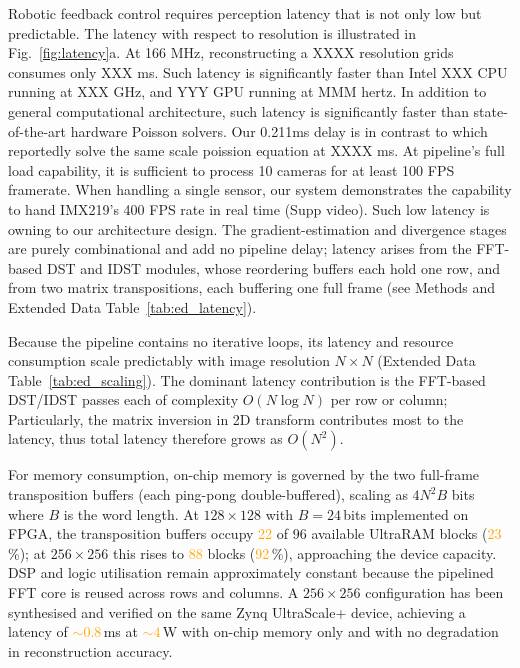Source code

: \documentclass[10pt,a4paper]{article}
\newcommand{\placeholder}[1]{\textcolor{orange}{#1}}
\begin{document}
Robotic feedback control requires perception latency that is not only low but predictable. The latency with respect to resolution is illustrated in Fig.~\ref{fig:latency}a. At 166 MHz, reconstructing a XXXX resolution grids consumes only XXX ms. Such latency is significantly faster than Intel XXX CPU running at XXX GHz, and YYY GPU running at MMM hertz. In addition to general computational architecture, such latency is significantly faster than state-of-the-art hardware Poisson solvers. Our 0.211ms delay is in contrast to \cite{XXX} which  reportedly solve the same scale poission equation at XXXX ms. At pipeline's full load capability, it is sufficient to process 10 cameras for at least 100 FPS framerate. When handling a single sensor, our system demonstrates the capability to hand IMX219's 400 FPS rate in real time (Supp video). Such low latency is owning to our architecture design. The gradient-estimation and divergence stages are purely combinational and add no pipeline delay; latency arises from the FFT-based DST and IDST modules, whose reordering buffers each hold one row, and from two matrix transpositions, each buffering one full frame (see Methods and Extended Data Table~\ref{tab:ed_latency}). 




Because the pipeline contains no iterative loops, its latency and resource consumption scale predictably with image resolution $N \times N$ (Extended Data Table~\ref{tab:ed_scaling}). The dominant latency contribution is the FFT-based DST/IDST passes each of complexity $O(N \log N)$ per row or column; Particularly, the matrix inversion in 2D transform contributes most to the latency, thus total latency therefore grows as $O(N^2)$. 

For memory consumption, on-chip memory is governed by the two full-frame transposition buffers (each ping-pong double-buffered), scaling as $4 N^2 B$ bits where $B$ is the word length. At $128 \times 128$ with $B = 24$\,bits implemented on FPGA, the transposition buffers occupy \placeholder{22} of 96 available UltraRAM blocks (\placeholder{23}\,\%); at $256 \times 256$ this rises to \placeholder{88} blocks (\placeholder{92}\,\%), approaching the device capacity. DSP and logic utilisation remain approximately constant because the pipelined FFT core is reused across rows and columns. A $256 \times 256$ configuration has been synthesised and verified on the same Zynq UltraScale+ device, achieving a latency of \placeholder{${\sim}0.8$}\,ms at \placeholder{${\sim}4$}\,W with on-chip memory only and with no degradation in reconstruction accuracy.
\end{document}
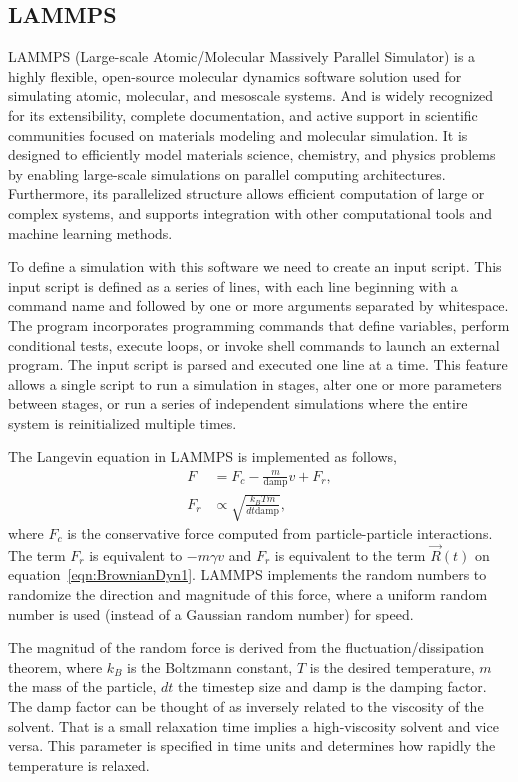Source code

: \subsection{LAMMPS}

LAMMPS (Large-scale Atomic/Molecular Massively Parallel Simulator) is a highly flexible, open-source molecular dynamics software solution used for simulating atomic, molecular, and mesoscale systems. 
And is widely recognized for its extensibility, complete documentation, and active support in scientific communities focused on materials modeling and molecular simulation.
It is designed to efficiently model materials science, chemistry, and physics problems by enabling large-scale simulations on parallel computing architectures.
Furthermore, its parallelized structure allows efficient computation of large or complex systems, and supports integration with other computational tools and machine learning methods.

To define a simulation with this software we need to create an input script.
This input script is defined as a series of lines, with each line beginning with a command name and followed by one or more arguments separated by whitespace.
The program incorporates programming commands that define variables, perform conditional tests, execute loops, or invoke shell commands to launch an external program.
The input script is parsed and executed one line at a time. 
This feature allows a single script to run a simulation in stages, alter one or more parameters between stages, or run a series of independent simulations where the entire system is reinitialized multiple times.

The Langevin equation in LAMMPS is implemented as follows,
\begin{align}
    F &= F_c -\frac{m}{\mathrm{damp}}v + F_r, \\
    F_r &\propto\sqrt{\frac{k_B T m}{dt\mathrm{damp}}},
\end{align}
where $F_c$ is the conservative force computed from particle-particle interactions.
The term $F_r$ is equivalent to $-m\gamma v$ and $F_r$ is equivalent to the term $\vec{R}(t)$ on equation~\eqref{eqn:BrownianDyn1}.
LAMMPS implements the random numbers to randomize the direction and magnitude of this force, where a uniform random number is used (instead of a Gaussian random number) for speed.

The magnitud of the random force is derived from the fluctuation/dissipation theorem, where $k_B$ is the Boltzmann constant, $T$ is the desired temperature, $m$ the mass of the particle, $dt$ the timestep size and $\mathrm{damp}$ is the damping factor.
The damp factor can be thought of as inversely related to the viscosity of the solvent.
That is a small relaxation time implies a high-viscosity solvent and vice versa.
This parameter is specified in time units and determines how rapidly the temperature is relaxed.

▬▬▬▬▬▬▬▬▬▬

### [YOUR INSTRUCTIONS]
Print every line of the data exactly. Pictures do not belong in the copy.

### [YOUR SOLUTION]
Source code

: \documentclass[10pt,a4paper]{article}
\newcommand{\placeholder}[1]{\textcolor{orange}{#1}}
\begin{document}
Robotic feedback control requires perception latency that is not only low but predictable. The latency with respect to resolution is illustrated in Fig.~\ref{fig:latency}a. At 166 MHz, reconstructing a XXXX resolution grids consumes only XXX ms. Such latency is significantly faster than Intel XXX CPU running at XXX GHz, and YYY GPU running at MMM hertz. In addition to general computational architecture, such latency is significantly faster than state-of-the-art hardware Poisson solvers. Our 0.211ms delay is in contrast to \cite{XXX} which  reportedly solve the same scale poission equation at XXXX ms. At pipeline's full load capability, it is sufficient to process 10 cameras for at least 100 FPS framerate. When handling a single sensor, our system demonstrates the capability to hand IMX219's 400 FPS rate in real time (Supp video). Such low latency is owning to our architecture design. The gradient-estimation and divergence stages are purely combinational and add no pipeline delay; latency arises from the FFT-based DST and IDST modules, whose reordering buffers each hold one row, and from two matrix transpositions, each buffering one full frame (see Methods and Extended Data Table~\ref{tab:ed_latency}). 




Because the pipeline contains no iterative loops, its latency and resource consumption scale predictably with image resolution $N \times N$ (Extended Data Table~\ref{tab:ed_scaling}). The dominant latency contribution is the FFT-based DST/IDST passes each of complexity $O(N \log N)$ per row or column; Particularly, the matrix inversion in 2D transform contributes most to the latency, thus total latency therefore grows as $O(N^2)$. 

For memory consumption, on-chip memory is governed by the two full-frame transposition buffers (each ping-pong double-buffered), scaling as $4 N^2 B$ bits where $B$ is the word length. At $128 \times 128$ with $B = 24$\,bits implemented on FPGA, the transposition buffers occupy \placeholder{22} of 96 available UltraRAM blocks (\placeholder{23}\,\%); at $256 \times 256$ this rises to \placeholder{88} blocks (\placeholder{92}\,\%), approaching the device capacity. DSP and logic utilisation remain approximately constant because the pipelined FFT core is reused across rows and columns. A $256 \times 256$ configuration has been synthesised and verified on the same Zynq UltraScale+ device, achieving a latency of \placeholder{${\sim}0.8$}\,ms at \placeholder{${\sim}4$}\,W with on-chip memory only and with no degradation in reconstruction accuracy.
\end{document}
Source code

: \subsection{LAMMPS}

LAMMPS (Large-scale Atomic/Molecular Massively Parallel Simulator) is a highly flexible, open-source molecular dynamics software solution used for simulating atomic, molecular, and mesoscale systems. 
And is widely recognized for its extensibility, complete documentation, and active support in scientific communities focused on materials modeling and molecular simulation.
It is designed to efficiently model materials science, chemistry, and physics problems by enabling large-scale simulations on parallel computing architectures.
Furthermore, its parallelized structure allows efficient computation of large or complex systems, and supports integration with other computational tools and machine learning methods.

To define a simulation with this software we need to create an input script.
This input script is defined as a series of lines, with each line beginning with a command name and followed by one or more arguments separated by whitespace.
The program incorporates programming commands that define variables, perform conditional tests, execute loops, or invoke shell commands to launch an external program.
The input script is parsed and executed one line at a time. 
This feature allows a single script to run a simulation in stages, alter one or more parameters between stages, or run a series of independent simulations where the entire system is reinitialized multiple times.

The Langevin equation in LAMMPS is implemented as follows,
\begin{align}
    F &= F_c -\frac{m}{\mathrm{damp}}v + F_r, \\
    F_r &\propto\sqrt{\frac{k_B T m}{dt\mathrm{damp}}},
\end{align}
where $F_c$ is the conservative force computed from particle-particle interactions.
The term $F_r$ is equivalent to $-m\gamma v$ and $F_r$ is equivalent to the term $\vec{R}(t)$ on equation~\eqref{eqn:BrownianDyn1}.
LAMMPS implements the random numbers to randomize the direction and magnitude of this force, where a uniform random number is used (instead of a Gaussian random number) for speed.

The magnitud of the random force is derived from the fluctuation/dissipation theorem, where $k_B$ is the Boltzmann constant, $T$ is the desired temperature, $m$ the mass of the particle, $dt$ the timestep size and $\mathrm{damp}$ is the damping factor.
The damp factor can be thought of as inversely related to the viscosity of the solvent.
That is a small relaxation time implies a high-viscosity solvent and vice versa.
This parameter is specified in time units and determines how rapidly the temperature is relaxed.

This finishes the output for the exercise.